Joburg Film Festival
- Location: Johannesburg, South Africa
- Founded: 2016
- Most recent: 6th: 28 February – 3 March 2024
- Artistic director: Timothy Mangwedi (2024)
- Website: joburgfilmfestival.co.za
- 7th: 11–16 March 2025

= Joburg Film Festival =

Annual film festival in Johannesburg, South Africa

The Joburg Film Festival (JFF) is an international annual film festival held at various venues in Johannesburg, notably Rosebank, Melrose Arch and Sandton Gauteng, South Africa.

==History==
Joburg Film Festival was founded in 2016. Because of the COVID-19 pandemic, the 2021 and 2022 editions were skipped. The 5th edition was held from 31 January – 5 February 2023.

==Description==
Joburg Film Festival (JFF) is an international annual film festival held at various venues in Johannesburg ("Joburg"), Gauteng, South Africa.
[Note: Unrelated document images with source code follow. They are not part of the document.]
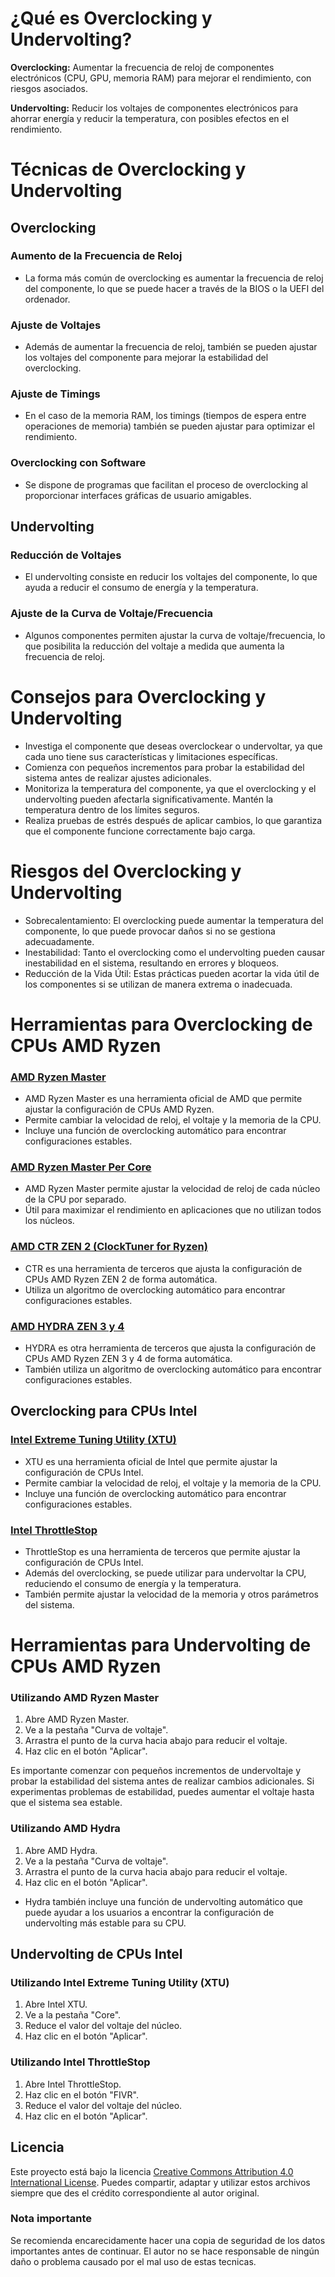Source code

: 
# ¿Qué es Overclocking y Undervolting?

**Overclocking:** Aumentar la frecuencia de reloj de componentes electrónicos (CPU, GPU, memoria RAM) para mejorar el rendimiento, con riesgos asociados.

**Undervolting:** Reducir los voltajes de componentes electrónicos para ahorrar energía y reducir la temperatura, con posibles efectos en el rendimiento.

# Técnicas de Overclocking y Undervolting

## Overclocking

### Aumento de la Frecuencia de Reloj
- La forma más común de overclocking es aumentar la frecuencia de reloj del componente, lo que se puede hacer a través de la BIOS o la UEFI del ordenador.

### Ajuste de Voltajes
- Además de aumentar la frecuencia de reloj, también se pueden ajustar los voltajes del componente para mejorar la estabilidad del overclocking.

### Ajuste de Timings
- En el caso de la memoria RAM, los timings (tiempos de espera entre operaciones de memoria) también se pueden ajustar para optimizar el rendimiento.

### Overclocking con Software
- Se dispone de programas que facilitan el proceso de overclocking al proporcionar interfaces gráficas de usuario amigables.

## Undervolting

### Reducción de Voltajes
- El undervolting consiste en reducir los voltajes del componente, lo que ayuda a reducir el consumo de energía y la temperatura.

### Ajuste de la Curva de Voltaje/Frecuencia
- Algunos componentes permiten ajustar la curva de voltaje/frecuencia, lo que posibilita la reducción del voltaje a medida que aumenta la frecuencia de reloj.

# Consejos para Overclocking y Undervolting
- Investiga el componente que deseas overclockear o undervoltar, ya que cada uno tiene sus características y limitaciones específicas.
- Comienza con pequeños incrementos para probar la estabilidad del sistema antes de realizar ajustes adicionales.
- Monitoriza la temperatura del componente, ya que el overclocking y el undervolting pueden afectarla significativamente. Mantén la temperatura dentro de los límites seguros.
- Realiza pruebas de estrés después de aplicar cambios, lo que garantiza que el componente funcione correctamente bajo carga.

# Riesgos del Overclocking y Undervolting
- Sobrecalentamiento: El overclocking puede aumentar la temperatura del componente, lo que puede provocar daños si no se gestiona adecuadamente.
- Inestabilidad: Tanto el overclocking como el undervolting pueden causar inestabilidad en el sistema, resultando en errores y bloqueos.
- Reducción de la Vida Útil: Estas prácticas pueden acortar la vida útil de los componentes si se utilizan de manera extrema o inadecuada.

# Herramientas para Overclocking de CPUs AMD Ryzen

### [AMD Ryzen Master](https://www.amd.com/es/technologies/ryzen-master)
- AMD Ryzen Master es una herramienta oficial de AMD que permite ajustar la configuración de CPUs AMD Ryzen.
- Permite cambiar la velocidad de reloj, el voltaje y la memoria de la CPU.
- Incluye una función de overclocking automático para encontrar configuraciones estables.

### [AMD Ryzen Master Per Core](url)
- AMD Ryzen Master permite ajustar la velocidad de reloj de cada núcleo de la CPU por separado.
- Útil para maximizar el rendimiento en aplicaciones que no utilizan todos los núcleos.

### [AMD CTR ZEN 2 (ClockTuner for Ryzen)](https://www.guru3d.com/download/clocktuner-for-ryzen-download/)
- CTR es una herramienta de terceros que ajusta la configuración de CPUs AMD Ryzen ZEN 2 de forma automática.
- Utiliza un algoritmo de overclocking automático para encontrar configuraciones estables.

### [AMD HYDRA ZEN 3 y 4](enlace_amd_hydra_zen_3_4)
- HYDRA es otra herramienta de terceros que ajusta la configuración de CPUs AMD Ryzen ZEN 3 y 4 de forma automática.
- También utiliza un algoritmo de overclocking automático para encontrar configuraciones estables.

## Overclocking para CPUs Intel

### [Intel Extreme Tuning Utility (XTU)](https://www.intel.la/content/www/xl/es/download/17881/intel-extreme-tuning-utility-intel-xtu.html)
- XTU es una herramienta oficial de Intel que permite ajustar la configuración de CPUs Intel.
- Permite cambiar la velocidad de reloj, el voltaje y la memoria de la CPU.
- Incluye una función de overclocking automático para encontrar configuraciones estables.

### [Intel ThrottleStop](https://www.techpowerup.com/download/techpowerup-throttlestop/)
- ThrottleStop es una herramienta de terceros que permite ajustar la configuración de CPUs Intel.
- Además del overclocking, se puede utilizar para undervoltar la CPU, reduciendo el consumo de energía y la temperatura.
- También permite ajustar la velocidad de la memoria y otros parámetros del sistema.

# Herramientas para Undervolting de CPUs AMD Ryzen

### Utilizando AMD Ryzen Master

1. Abre AMD Ryzen Master.
2. Ve a la pestaña "Curva de voltaje".
3. Arrastra el punto de la curva hacia abajo para reducir el voltaje.
4. Haz clic en el botón "Aplicar".

Es importante comenzar con pequeños incrementos de undervoltaje y probar la estabilidad del sistema antes de realizar cambios adicionales. Si experimentas problemas de estabilidad, puedes aumentar el voltaje hasta que el sistema sea estable.

### Utilizando AMD Hydra

1. Abre AMD Hydra.
2. Ve a la pestaña "Curva de voltaje".
3. Arrastra el punto de la curva hacia abajo para reducir el voltaje.
4. Haz clic en el botón "Aplicar".

- Hydra también incluye una función de undervolting automático que puede ayudar a los usuarios a encontrar la configuración de undervolting más estable para su CPU.

## Undervolting de CPUs Intel

### Utilizando Intel Extreme Tuning Utility (XTU)

1. Abre Intel XTU.
2. Ve a la pestaña "Core".
3. Reduce el valor del voltaje del núcleo.
4. Haz clic en el botón "Aplicar".

### Utilizando Intel ThrottleStop

1. Abre Intel ThrottleStop.
2. Haz clic en el botón "FIVR".
3. Reduce el valor del voltaje del núcleo.
4. Haz clic en el botón "Aplicar".


## Licencia
Este proyecto está bajo la licencia [Creative Commons Attribution 4.0 International License](https://creativecommons.org/licenses/by/4.0/). Puedes compartir, adaptar y utilizar estos archivos siempre que des el crédito correspondiente al autor original.

### Nota importante
Se recomienda encarecidamente hacer una copia de seguridad de los datos importantes antes de continuar. El autor no se hace responsable de ningún daño o problema causado por el mal uso de estas tecnicas.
The festival is supported by the South African satellite television broadcast company MultiChoice.

==Program==
The festival features a film screening schedule, an industry program with panel discussions, talks and masterclasses, an educational youth program, a social event, and a commercial content market JBX.

==Awards==
The awards announced for 2025 are Best Feature Film, Best African Film, Best Documentary and Best Joburg Produced Film (only Joburg-based filmmakers are eligible for this prize).

==Past award winners==
- Independent Feature 2023 - The Cloud and the Man (Manikbabur Megh) by Abhinandan Banerjee - Fiction 97 minutes.